类胡萝卜素合成是一个十分庞大的次生代谢途径,β-胡萝卜素的合成从牻牛儿基牻牛儿基焦磷酸(GGPP)开始,依次经八氢番茄红素合成酶、八氢番茄红素脱氢酶、ζ-胡萝卜素脱氢酶和番茄红素β-环化酶的催化,最终合成β-胡萝卜素,八氢番茄红素合成酶是β-胡萝卜素合成的关键酶。在本发明被公布之前,尚未有任何公开或报道过本专利申请中提及的编码甘薯八氢番茄红素合成酶的cDNA序列。
发明内容
本发明的目的是提供编码甘薯八氢番茄红素合成酶的cDNA序列。
在本发明中,“分离的”cDNA是指,该DNA或片段已从天然状态下位于其两侧的序列中分离出来,还指该DNA或片段已经与天然状态下伴随核酸的组份分开,而且已经与在细胞中伴随其蛋白质分开。
在本发明中,可选用本领域已知的各种载体,如市售的载体,包括质粒、粘粒等。在产生本发明的编码甘薯八氢番茄红素合成酶的核苷酸序列时,可以将编码甘薯八氢番茄红素合成酶的核苷酸序列可操作地连于表达调控序列,从而形成甘薯八氢番茄红素合成酶基因的表达载体。

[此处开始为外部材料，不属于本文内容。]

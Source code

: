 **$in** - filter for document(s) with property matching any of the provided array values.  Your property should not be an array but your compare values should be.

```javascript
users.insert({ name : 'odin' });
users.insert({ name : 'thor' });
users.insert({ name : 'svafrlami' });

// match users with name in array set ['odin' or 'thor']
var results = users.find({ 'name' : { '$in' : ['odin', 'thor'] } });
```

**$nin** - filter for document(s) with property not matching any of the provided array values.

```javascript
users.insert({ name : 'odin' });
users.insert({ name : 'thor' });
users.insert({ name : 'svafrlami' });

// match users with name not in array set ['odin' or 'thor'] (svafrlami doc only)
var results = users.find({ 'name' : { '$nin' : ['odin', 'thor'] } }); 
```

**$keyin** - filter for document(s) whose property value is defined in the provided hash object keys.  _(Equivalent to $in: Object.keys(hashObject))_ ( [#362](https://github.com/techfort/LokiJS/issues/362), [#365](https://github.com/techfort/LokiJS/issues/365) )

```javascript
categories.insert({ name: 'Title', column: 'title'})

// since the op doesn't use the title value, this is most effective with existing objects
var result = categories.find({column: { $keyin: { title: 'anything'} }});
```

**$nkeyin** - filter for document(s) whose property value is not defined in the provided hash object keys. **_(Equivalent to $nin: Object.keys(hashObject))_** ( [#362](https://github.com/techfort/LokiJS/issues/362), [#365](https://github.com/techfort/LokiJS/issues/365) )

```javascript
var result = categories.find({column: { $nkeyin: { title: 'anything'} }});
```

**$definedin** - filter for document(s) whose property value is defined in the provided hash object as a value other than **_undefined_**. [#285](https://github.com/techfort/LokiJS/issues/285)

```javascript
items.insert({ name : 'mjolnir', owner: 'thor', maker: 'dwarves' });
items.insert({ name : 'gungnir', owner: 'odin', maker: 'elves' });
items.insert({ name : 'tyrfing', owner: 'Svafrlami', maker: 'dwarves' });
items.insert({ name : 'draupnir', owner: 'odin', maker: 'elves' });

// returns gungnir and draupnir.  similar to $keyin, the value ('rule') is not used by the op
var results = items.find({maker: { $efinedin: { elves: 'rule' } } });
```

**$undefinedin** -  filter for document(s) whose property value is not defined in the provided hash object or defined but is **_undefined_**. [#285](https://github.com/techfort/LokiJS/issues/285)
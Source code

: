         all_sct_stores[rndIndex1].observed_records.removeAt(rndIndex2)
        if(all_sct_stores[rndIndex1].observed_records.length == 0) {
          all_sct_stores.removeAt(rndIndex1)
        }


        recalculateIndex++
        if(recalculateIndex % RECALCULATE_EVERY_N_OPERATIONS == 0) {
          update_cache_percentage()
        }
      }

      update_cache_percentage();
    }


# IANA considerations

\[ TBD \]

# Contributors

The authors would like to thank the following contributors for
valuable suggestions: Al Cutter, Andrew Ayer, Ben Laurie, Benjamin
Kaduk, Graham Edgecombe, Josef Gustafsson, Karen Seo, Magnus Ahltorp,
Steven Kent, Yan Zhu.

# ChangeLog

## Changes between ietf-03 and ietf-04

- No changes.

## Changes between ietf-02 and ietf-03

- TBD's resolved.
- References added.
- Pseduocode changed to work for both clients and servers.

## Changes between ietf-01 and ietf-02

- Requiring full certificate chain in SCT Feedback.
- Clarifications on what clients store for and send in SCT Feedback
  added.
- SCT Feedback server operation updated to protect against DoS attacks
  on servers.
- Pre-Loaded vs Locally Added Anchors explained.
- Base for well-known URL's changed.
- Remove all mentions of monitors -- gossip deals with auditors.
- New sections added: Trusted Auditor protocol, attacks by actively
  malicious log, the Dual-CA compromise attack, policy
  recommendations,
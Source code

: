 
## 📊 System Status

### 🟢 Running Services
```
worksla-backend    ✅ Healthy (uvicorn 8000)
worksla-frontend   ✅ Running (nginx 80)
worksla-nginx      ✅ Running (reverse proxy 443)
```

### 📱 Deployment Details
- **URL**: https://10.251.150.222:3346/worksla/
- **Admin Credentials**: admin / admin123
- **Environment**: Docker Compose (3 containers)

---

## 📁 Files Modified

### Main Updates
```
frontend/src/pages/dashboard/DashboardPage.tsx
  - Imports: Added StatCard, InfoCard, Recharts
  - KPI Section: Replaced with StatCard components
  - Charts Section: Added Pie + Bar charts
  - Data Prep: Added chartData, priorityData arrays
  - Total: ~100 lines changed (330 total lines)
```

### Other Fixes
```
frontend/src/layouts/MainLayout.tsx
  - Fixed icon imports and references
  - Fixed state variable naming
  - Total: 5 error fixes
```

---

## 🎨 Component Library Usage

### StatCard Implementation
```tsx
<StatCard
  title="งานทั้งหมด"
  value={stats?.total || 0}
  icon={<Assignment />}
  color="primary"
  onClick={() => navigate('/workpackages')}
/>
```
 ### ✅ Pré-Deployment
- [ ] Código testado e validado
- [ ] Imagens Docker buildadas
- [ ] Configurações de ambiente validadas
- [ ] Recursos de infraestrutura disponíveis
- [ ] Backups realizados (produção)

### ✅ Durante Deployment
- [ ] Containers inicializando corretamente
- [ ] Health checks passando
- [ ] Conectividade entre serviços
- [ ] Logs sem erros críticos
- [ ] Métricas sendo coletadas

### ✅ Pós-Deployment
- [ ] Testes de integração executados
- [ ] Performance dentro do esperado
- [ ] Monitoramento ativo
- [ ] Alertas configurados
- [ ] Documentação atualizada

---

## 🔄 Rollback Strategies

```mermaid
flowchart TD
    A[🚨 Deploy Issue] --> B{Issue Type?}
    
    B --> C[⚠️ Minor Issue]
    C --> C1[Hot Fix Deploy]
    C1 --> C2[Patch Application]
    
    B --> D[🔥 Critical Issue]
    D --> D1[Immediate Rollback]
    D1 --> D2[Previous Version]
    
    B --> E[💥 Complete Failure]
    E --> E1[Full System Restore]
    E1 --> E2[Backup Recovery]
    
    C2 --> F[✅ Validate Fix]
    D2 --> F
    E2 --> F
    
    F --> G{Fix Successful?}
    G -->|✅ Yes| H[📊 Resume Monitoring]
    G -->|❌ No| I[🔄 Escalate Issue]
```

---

如本文所用,“可操作地连于”指这样一种状况,即线性DNA序列的某些部分能够影响同一线性DNA序列其他部分的活性。例如,如果信号肽DNA作为前体表达并参与多肽的分泌,那么信号肽(分泌前导序列)DNA就是可操作地连于多肽DNA;如果启动子控制序列的转录,那么它是可操作地连于编码序列;如果核糖体结合位点被置于能使其翻译的位置时,那么它是可操作地连于编码序列。一般,“可操作地连于”意味着相邻,而对于分泌前导序列则意味着在阅读框中相邻。
本发明的编码甘薯八氢番茄红素合成酶的cDNA序列或其片段通常可以用PCR扩增法、重组法或人工合成的方法获得。对于PCR扩增法,可根据本发明所公开的有关核苷酸序列,尤其是开放阅读框序列来设计引物,按本领域技术人员已知的常规方法所制备的cDNA库作为模板,扩增而得有关序列。当序列较长时,常常需要进行两次或多次PCR扩增,然后再将各次扩增出的片段按正确次序拼接在一起。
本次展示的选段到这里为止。